Exercise aim: Give back the lines of the entries below exactly as written, from the first line to the line holding "# My-Algorithms-Zoo", both included, with the pictures omitted.

Source information:
++++++++

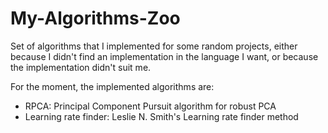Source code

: [//]: [![Maintainability](https://api.codeclimate.com/v1/badges/b3951d32ef7f010c829a/maintainability)](https://codeclimate.com/github/pvnieo/My-Algorithm-Zoo/maintainability)
# My-Algorithms-Zoo
Set of algorithms that I implemented for some random projects, either because I didn't find an implementation in the language I want, or because the implementation didn't suit me.

For the moment, the implemented algorithms are:
 - RPCA: Principal Component Pursuit algorithm for robust PCA
 - Learning rate finder: Leslie N. Smith's Learning rate finder method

++++++++

Response to this exercise:
Source code

: [//]: [![Maintainability](https://api.codeclimate.com/v1/badges/b3951d32ef7f010c829a/maintainability)](https://codeclimate.com/github/pvnieo/My-Algorithm-Zoo/maintainability)
# My-Algorithms-Zoo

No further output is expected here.